Maybe I'm a just an anthropomorpher, but I'm certain I see all kinds of emotions not just in our dogs, but all our farm animals. 





Joy


----------



## jmm (Nov 23, 2004)

Dogs certainly have emotions. I never said otherwise. How else would they be afraid of things or upset?

But it seems people run into trouble when they interpret their dog's behavior in the context of *human* emotions. I think the most common one is "My dog peed because he/she was mad I left". In reality, it is almost always lack of housetraining and too much freedom or anxiety at being left. So when somebody babies their dog because they think it is mad, they don't realizing they're adding to the dog's anxiety...


----------



## mom2bijou (Oct 19, 2006)

I never would have believed dogs hold grudges..but Benny has proved this otherwise. He has been holding a grudge against my mother for over 6 months now!!! A little background.....my mom owns a yorkie named Rex...well Rex loves to play w/B&E but can get a little pushy w/Benny when it comes to food and bones....he just doesn't let Benny win ever. I don't know if he associates that Rex's Mommy is my Mom, but she ever my mom comes over or we go to her house, Benny will go up to my mom, roll on his back, but REFUSES to kiss her! He'll kiss everyone else, but my mom. He literally will turn his head the other way when she goes to kiss him! She tries to give him extra TLC and attention when she sees him, but he won't give in.

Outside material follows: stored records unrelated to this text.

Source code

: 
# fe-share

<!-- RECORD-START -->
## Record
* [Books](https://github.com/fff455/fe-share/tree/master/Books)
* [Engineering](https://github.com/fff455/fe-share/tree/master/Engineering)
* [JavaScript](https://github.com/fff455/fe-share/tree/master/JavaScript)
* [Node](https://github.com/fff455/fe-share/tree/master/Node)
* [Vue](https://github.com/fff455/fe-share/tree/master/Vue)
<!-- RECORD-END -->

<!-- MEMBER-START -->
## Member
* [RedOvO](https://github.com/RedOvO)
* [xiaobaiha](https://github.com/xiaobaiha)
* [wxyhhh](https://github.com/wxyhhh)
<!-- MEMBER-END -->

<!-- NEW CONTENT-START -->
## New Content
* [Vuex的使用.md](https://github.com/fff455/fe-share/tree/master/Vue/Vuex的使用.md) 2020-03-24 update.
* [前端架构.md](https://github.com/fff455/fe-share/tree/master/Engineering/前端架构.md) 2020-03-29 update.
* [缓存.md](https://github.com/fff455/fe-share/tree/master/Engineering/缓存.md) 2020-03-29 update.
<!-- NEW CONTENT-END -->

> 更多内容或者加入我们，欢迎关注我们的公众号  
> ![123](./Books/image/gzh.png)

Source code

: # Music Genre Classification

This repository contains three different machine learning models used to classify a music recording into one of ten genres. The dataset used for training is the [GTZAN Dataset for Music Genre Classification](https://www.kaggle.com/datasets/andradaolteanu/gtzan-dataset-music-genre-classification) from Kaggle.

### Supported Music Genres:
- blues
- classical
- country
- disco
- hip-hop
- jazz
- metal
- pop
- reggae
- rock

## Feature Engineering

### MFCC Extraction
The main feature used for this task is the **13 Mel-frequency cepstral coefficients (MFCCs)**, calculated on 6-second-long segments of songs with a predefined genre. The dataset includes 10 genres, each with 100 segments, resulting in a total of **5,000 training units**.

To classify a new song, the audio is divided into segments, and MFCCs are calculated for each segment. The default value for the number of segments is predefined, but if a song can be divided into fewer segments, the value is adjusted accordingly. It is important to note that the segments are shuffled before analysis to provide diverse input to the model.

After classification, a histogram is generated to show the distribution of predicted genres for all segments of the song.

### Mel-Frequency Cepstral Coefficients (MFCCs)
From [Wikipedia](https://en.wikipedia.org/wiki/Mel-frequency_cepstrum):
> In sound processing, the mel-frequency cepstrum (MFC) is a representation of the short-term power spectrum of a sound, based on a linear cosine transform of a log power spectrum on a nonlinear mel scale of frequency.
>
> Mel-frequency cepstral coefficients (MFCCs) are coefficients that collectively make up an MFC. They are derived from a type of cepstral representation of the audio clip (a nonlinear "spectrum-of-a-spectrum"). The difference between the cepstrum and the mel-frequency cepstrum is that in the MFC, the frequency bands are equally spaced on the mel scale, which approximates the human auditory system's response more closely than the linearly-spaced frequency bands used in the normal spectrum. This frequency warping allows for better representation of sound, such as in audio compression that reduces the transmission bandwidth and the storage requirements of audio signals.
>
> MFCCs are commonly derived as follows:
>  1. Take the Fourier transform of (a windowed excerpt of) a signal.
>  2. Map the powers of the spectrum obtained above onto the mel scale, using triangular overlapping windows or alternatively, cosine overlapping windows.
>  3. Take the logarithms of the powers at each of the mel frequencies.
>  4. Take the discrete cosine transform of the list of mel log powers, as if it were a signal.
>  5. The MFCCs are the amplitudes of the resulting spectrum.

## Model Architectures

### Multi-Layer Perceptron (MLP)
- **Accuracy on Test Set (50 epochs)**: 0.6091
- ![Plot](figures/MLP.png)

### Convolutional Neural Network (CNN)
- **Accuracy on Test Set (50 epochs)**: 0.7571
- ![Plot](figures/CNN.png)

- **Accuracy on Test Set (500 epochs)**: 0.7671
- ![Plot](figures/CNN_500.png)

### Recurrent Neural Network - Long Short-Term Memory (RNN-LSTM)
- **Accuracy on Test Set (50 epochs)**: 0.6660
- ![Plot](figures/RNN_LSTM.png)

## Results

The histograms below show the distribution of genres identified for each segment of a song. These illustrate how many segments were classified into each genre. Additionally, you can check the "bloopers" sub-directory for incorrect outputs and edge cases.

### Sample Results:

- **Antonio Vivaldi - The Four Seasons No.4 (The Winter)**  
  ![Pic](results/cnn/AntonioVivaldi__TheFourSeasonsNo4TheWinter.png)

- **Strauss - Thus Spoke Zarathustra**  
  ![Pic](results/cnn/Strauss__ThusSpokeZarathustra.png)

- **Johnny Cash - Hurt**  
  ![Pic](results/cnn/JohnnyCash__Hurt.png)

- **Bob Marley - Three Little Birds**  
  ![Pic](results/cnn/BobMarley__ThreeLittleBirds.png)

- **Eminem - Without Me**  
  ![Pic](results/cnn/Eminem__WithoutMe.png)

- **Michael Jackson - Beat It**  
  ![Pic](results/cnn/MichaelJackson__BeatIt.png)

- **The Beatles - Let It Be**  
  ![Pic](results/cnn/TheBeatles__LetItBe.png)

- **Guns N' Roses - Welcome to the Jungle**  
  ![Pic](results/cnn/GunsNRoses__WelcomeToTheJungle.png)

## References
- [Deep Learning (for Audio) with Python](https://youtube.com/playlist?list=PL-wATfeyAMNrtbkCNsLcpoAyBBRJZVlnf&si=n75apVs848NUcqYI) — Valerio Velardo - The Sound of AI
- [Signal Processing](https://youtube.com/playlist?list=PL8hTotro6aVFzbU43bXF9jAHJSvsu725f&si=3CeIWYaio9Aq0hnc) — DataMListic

Talk about a heck of a grudge!!!


----------



## llf060787 (Nov 19, 2007)

We all think our fur babies are smart, but I don't think we do them justice. Their intelligence sometimes amazes me. They're capable of holding grudges and being upset. Last night I flatly refused to give Bianca any human food treats while we were having dinner. She barked and whined the whole time. When we were done she made gruffing sounds and then lied down spread eagled facing the opposite way from where I was sitting... basically giving me her rear end.  She refused to budge even when I called her and for the rest of the night she made sure that where ever she sat or lied down, she wasn't facing me. She even spent the night sleeping on the hardwood floor in the hallway instead of on my bed. She was ticked off and wanted us to know it. :smmadder:


----------



## Lacie's Mom (Oct 11, 2006)

For sure they get angry and hold grudges. I used to have a Lhasa (my soulmate) and whenever she got really upset with me, she would go to the end of the bed -- as far from me as she could get but still be on the bed -- and then she would turn her back to me. If I didn't properly notice that she had turned her back, she would get up, make a big deal of turning her back to me until I noticed that she was upset with me. :smrofl:


----------